Nubia Alpha Wearable Smartphone Hands-on: The geographical area Alpha is thus weird it’s cool. Moiety smartphone, half smartwatch, the mundane area Alpha is absolutely a good oral communication starter.
It starts from 450 euros, and there are cheaper ways to get people’s attention. So, should you get it? Read on for our Nubia Alpha hands-on. First excited back in Sep, the geographical area Alpha is meant to be a smartphone that wraps around your articulatio radiocarpea.
The phone functionality is there thanks to the integrated e SIM, you can make phone calls from the Alpha, just like you would with any old phone. However, the internal specifications are typical for a smartwatch. There’s a Snapdragon 2100 processor, 1GB of RAM, 8GB of storage, and a 500mAh battery that should be good for a day or two of regular use.
That’s what’s conventional about the Nubia Alpha. Everything else is pretty wild. I like to describe it as a “space-age ankle monitor,” but other people who saw it think it’s pretty cool looking.
I like to explain the geographical area Alpha’s style as a “space-age ankle joint monitor,” however others UN agency saw it suppose it’s pretty cool wanting. The device is made of stainless steel and it’s available in two finishes, anodized black or real 18K gold.
The former is a bit stealthier, or at least as stealthy as a thick metal cuff with a huge wraparound display can be. The gold model looks ugly highly ostentatious, and you’ll naturally have to pay extra for it.
If you like large, blingy watches or jewellery, you’ll probably enjoy the Nubia Alpha. It’s made of stainless steel, so it feels quite nice and solid on your wrist. The link strap feels robust and secure, however, you can’t simply regulate its length.
You’ll have to remove links in order to do so, though at least you won’t need any special tools in order to do so. The body of the Alpha is pretty compact it’s about 15mm thick from what I could tell, so it will stick out.
It’s also quite wide, with “bezels” that accommodate a large motion tracker on the left and a 5MP camera on the right of the screen. There’s also a couple of big crowns that you can use to go back and forth in the interface.
Nubia Alpha felt pretty clunky to me overall, but then again, I never really had a taste for bulky watches either and plenty of people love them. Needless to mention, the Nubia Alpha is also quite heavy.
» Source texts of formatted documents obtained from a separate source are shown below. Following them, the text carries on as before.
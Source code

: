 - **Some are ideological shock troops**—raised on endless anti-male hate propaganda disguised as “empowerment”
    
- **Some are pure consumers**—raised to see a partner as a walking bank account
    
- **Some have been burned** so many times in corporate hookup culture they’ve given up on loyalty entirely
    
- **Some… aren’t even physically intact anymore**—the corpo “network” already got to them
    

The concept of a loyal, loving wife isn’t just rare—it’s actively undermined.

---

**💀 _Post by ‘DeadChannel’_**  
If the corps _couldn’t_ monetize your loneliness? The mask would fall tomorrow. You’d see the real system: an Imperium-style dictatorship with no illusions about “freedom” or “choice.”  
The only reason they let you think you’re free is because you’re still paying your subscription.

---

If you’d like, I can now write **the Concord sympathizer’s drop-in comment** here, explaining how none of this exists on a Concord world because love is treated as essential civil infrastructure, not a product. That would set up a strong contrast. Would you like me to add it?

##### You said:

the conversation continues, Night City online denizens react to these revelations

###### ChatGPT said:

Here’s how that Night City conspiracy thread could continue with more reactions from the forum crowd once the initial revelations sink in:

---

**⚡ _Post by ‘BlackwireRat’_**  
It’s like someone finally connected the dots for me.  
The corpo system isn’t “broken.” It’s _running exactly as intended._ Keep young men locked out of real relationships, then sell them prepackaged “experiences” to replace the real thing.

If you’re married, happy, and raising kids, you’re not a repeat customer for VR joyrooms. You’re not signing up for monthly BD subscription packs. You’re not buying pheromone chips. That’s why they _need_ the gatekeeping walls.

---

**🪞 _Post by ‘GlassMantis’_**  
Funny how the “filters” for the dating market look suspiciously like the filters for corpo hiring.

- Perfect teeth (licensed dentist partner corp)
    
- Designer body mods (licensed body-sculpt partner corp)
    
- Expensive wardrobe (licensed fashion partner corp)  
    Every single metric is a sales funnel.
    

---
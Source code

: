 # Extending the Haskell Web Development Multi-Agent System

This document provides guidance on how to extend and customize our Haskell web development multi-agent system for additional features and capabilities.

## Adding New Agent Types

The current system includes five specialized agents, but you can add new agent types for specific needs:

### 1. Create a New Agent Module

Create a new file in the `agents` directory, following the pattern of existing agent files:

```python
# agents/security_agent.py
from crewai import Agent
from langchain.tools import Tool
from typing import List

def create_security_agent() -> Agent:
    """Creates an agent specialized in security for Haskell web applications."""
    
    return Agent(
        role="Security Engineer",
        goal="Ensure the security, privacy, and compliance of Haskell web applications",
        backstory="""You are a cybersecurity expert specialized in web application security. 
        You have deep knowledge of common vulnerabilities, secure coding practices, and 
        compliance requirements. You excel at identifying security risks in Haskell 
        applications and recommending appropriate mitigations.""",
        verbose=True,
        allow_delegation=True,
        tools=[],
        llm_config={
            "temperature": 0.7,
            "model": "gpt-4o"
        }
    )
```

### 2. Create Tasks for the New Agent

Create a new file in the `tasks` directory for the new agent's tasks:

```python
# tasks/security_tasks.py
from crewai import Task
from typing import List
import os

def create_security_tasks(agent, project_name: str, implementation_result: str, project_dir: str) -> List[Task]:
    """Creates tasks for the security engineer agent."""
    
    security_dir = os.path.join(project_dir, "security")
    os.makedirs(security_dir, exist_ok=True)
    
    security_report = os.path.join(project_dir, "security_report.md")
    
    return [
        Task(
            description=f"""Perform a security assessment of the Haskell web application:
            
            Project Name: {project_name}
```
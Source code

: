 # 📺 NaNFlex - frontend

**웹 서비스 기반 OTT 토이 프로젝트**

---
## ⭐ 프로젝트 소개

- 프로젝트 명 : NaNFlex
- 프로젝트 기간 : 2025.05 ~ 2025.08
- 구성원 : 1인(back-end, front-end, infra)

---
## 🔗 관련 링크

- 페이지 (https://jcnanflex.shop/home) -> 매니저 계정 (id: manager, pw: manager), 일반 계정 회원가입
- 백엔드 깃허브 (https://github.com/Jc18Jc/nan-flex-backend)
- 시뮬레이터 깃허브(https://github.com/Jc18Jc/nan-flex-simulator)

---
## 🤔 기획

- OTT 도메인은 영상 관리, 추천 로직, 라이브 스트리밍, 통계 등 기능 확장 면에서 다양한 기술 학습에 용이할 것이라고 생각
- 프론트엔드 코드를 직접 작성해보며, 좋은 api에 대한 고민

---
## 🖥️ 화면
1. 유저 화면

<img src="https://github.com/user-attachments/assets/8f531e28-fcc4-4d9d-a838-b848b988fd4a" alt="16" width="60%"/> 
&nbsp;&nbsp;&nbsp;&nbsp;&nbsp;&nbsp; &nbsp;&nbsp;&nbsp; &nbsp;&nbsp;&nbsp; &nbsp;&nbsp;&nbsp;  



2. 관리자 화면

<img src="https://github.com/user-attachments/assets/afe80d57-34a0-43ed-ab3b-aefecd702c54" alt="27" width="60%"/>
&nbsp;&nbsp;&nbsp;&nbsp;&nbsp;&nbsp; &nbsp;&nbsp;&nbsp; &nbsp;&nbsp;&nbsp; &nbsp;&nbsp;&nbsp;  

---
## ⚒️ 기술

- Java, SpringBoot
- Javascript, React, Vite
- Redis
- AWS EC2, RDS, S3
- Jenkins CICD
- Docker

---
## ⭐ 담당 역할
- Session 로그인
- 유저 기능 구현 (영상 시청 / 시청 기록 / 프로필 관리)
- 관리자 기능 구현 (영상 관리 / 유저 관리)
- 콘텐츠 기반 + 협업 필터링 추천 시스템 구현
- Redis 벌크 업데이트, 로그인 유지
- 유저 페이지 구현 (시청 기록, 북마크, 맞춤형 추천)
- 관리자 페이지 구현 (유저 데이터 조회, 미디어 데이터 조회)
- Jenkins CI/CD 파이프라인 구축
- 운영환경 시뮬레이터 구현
The big attraction of the geographical area Alpha is its 4-inch versatile show. It’s associate OLED show of 192 x 960 resolution, giving it a pixel density of 245ppi. It’s quite bright and vibrant, but the relatively low resolution reminded me of early wearables.
The display, made by Visionox, easily bends to take the shape of the watch, though thanks to the design of the body, only the top and bottom of the screen bend heavily. Once you clasp the strap in, the watch is pretty rigid so the display is not really flexing too much in general use.
I can’t treat the semipermanent sturdiness of the geographical area Alpha show, but I didn’t see any red flags in my time with the product. You can tell there’s no glass protecting the screen, but Nubia says the organic compound is used instead is just as good and also waterproof.
It does get pretty grimy though. The geographical area Alpha runs a custom package you’ll act within 3 ways: bit (taps, swipes, and pinches), air gestures (more about it in a second), and the crowns on the side.
The interface exhibited attractive responsive, externally clashing lag or significant bugs. I could easily scroll through the main screen or the sections of the app, with swipes to the left and right to move between the various levels of the interface.
The gestures work okay-ish. You can wave your hand above the device to scroll up and down or to move back and forth between the sections of the interface. This works most of the time; sometimes the watch doesn’t register the gesture and you end up waving back and forth like a lunatic.
I found it easier to just use the touch interface, which is more reliable, but I am sure there are some use cases where touchless controls can come in, uhm, handy. The device has quite a ton of practicality, giving some support to Nubia’s claim that the Alpha is actually a smartphone.
Functions are organized by shade – blue is settings, purple is utilities, green is services, and orange is fitness. The units we saw at MWC had a maps app, Alipay QR code payments, voice control, GPS tracking, heart rate monitoring, a step counter, voice and video calling.
If you’re really proud of your watch-phone gizmo, you can even set it to display a scrolling marquee with the message of your choice. Overall, the computer code of the geographical area Alpha looks practical, though you’ll definitely have a better experience opting for Wear OS or Samsung’s Tizen.
The geographical area Alpha starts from 450 euros, but that’s for the Bluetooth-only version that you’ll need to pair with a smartphone. If you actually necessitate absolute fat, phone on your wrist knowledge you need to get the version with eSIM, which is 550 euros.
That’s far more than I might in person pay for what’s primarily a blinged-out smartwatch however to every their own. It’s a really cool product to try out as a tech enthusiast, even if it’s not compelling for real-world use at all.